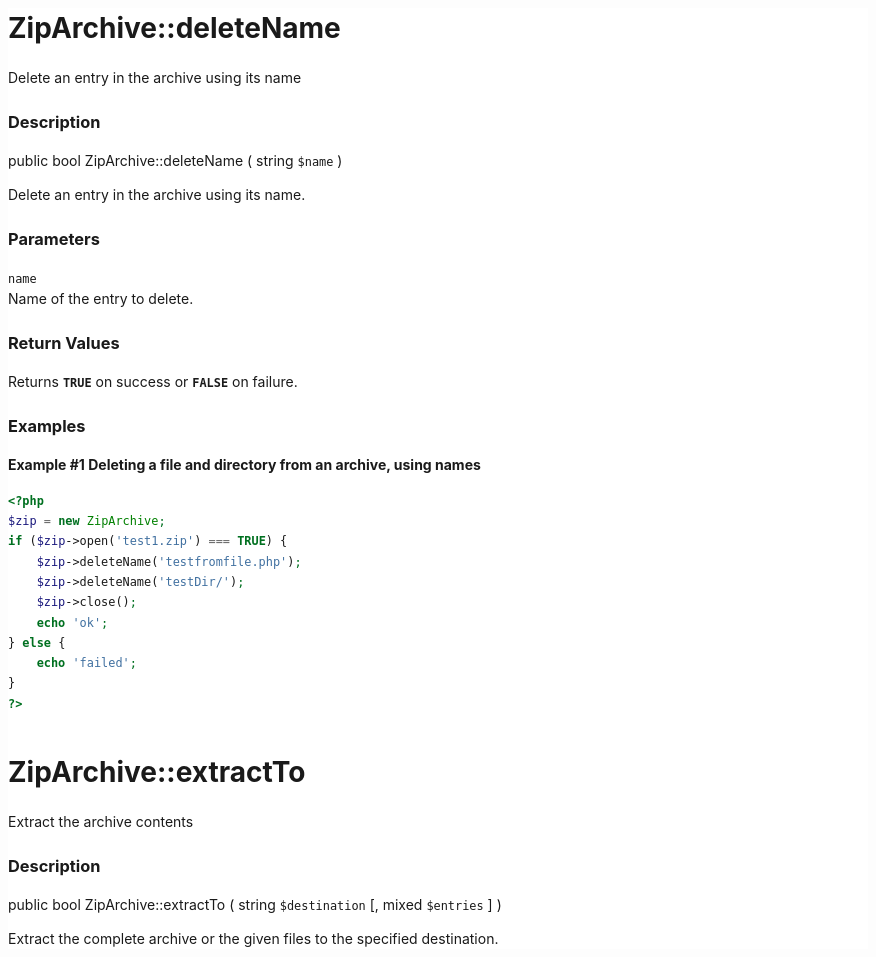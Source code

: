 ZipArchive::deleteName
======================

Delete an entry in the archive using its name

### Description

<span class="modifier">public</span> <span class="type">bool</span>
<span class="methodname">ZipArchive::deleteName</span> ( <span
class="methodparam"><span class="type">string</span> `$name`</span> )

Delete an entry in the archive using its name.

### Parameters

`name`  
Name of the entry to delete.

### Return Values

Returns **`TRUE`** on success or **`FALSE`** on failure.

### Examples

**Example \#1 Deleting a file and directory from an archive, using
names**

``` php
<?php
$zip = new ZipArchive;
if ($zip->open('test1.zip') === TRUE) {
    $zip->deleteName('testfromfile.php');
    $zip->deleteName('testDir/');
    $zip->close();
    echo 'ok';
} else {
    echo 'failed';
}
?>
```

ZipArchive::extractTo
=====================

Extract the archive contents

### Description

<span class="modifier">public</span> <span class="type">bool</span>
<span class="methodname">ZipArchive::extractTo</span> ( <span
class="methodparam"><span class="type">string</span>
`$destination`</span> \[, <span class="methodparam"><span
class="type">mixed</span> `$entries`</span> \] )

Extract the complete archive or the given files to the specified
destination.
####
● Your objective
Return a copy of each line in the records above that has "ZipArchive" in it.

● Output
: ZipArchive::deleteName
<span class="methodname">ZipArchive::deleteName</span> ( <span
$zip = new ZipArchive;
ZipArchive::extractTo
<span class="methodname">ZipArchive::extractTo</span> ( <span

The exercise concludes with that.